──────── SUPPLIED DATA
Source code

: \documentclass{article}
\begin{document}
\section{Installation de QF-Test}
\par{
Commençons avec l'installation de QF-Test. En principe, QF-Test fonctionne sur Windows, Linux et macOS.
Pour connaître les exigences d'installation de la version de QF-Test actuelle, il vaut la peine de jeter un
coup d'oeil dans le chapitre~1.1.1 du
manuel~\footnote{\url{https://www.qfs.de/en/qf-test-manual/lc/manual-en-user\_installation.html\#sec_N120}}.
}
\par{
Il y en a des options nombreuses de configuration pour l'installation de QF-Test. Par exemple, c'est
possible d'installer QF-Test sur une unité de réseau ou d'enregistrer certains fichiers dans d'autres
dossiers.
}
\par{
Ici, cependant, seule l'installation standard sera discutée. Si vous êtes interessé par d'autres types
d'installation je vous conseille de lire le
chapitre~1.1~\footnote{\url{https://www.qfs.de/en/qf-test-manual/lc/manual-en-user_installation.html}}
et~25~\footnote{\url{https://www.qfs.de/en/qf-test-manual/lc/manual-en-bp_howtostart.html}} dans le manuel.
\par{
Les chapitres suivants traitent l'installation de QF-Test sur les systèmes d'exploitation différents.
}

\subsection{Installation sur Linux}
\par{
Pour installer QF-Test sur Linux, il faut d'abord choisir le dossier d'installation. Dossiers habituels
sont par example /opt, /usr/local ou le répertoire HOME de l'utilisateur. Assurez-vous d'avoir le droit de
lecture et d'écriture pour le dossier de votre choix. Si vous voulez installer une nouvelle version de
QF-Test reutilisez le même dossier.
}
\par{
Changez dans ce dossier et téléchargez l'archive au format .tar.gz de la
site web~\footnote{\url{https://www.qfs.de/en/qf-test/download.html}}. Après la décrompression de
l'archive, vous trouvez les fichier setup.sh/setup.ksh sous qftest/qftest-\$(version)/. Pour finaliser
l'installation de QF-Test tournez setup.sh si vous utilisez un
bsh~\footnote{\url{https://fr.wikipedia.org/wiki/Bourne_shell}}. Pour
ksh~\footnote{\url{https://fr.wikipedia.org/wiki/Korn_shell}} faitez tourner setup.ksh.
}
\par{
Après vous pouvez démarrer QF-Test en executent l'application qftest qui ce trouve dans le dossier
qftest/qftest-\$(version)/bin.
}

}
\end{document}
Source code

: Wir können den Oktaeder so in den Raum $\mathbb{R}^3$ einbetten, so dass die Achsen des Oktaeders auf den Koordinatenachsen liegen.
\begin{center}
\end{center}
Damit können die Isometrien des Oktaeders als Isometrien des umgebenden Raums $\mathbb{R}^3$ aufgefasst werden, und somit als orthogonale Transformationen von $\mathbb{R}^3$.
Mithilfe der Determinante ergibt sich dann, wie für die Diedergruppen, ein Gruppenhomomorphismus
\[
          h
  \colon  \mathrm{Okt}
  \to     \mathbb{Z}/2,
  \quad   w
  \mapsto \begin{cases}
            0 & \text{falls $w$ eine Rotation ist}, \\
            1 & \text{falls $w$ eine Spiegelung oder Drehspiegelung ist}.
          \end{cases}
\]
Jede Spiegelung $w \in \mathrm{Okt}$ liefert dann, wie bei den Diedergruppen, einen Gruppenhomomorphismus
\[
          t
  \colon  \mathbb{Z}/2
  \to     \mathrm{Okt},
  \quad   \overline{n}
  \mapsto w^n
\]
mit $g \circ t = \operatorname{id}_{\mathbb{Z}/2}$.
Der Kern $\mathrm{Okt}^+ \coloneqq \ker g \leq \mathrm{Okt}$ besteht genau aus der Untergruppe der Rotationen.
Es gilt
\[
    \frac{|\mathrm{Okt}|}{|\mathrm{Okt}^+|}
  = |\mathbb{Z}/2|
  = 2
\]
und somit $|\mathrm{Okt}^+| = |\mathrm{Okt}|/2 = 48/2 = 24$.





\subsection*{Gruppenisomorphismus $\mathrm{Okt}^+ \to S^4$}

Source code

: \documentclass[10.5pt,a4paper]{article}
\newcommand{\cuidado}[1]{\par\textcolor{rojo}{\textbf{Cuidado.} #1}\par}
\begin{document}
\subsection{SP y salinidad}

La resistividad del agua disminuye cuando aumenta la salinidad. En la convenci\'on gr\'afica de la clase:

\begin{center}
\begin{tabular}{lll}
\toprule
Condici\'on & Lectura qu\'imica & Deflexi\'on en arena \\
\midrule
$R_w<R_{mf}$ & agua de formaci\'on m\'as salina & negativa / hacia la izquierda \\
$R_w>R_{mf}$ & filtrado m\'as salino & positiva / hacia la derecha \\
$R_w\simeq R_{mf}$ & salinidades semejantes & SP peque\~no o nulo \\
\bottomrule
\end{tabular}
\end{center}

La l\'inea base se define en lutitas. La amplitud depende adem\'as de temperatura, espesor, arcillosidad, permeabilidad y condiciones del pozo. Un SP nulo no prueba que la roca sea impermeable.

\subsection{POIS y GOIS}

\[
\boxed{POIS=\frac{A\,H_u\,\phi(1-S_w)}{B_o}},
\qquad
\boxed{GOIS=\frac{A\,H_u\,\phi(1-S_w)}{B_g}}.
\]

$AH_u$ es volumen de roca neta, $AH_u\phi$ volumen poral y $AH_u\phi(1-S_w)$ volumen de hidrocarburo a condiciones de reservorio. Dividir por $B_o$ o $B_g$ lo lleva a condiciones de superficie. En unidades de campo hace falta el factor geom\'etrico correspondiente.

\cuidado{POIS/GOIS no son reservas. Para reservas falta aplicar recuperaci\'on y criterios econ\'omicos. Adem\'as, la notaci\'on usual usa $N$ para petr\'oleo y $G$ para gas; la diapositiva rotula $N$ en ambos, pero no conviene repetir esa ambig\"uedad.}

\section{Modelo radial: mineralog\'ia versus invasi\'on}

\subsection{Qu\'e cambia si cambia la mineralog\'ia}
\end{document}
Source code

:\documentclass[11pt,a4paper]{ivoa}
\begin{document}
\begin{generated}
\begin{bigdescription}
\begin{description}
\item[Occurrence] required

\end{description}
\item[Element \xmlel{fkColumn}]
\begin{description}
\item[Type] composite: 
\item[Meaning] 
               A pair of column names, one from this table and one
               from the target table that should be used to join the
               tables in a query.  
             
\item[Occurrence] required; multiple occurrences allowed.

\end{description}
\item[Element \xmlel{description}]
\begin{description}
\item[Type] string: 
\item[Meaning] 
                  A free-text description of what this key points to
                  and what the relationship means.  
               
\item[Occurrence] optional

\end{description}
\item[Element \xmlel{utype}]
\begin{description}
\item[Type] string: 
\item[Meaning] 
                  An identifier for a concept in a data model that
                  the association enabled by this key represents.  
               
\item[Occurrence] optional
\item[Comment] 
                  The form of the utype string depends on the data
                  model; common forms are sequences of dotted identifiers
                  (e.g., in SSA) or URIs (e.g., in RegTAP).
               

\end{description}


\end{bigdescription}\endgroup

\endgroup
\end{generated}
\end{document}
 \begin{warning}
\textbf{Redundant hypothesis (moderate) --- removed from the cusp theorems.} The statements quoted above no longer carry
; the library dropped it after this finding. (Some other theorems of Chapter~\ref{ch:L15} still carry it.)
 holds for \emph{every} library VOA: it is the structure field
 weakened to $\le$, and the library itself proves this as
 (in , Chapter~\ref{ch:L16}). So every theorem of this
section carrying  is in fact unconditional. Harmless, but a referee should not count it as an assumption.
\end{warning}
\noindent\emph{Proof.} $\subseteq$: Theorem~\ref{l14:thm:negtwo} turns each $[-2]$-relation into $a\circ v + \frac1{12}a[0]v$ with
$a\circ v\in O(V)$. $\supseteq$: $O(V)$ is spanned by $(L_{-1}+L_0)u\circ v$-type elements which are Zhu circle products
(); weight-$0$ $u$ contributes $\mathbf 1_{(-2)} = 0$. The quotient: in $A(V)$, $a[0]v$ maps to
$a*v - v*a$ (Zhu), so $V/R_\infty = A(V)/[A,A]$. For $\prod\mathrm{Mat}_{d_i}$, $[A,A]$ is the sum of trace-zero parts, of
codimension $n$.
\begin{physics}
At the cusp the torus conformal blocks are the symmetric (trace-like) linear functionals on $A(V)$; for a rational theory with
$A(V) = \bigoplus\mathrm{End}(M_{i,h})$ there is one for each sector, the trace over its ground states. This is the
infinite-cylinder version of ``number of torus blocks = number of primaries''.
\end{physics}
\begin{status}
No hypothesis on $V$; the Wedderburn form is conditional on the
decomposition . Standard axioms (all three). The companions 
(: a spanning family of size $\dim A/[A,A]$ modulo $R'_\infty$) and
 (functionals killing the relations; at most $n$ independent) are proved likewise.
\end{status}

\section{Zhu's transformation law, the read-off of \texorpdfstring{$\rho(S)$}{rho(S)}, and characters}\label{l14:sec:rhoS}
────────────────
### PROBLEM DESCRIPTION
Each line with the string "bigdescription" counts once; report how many such lines the material has, as a bare number.

### WRITTEN SOLUTION
2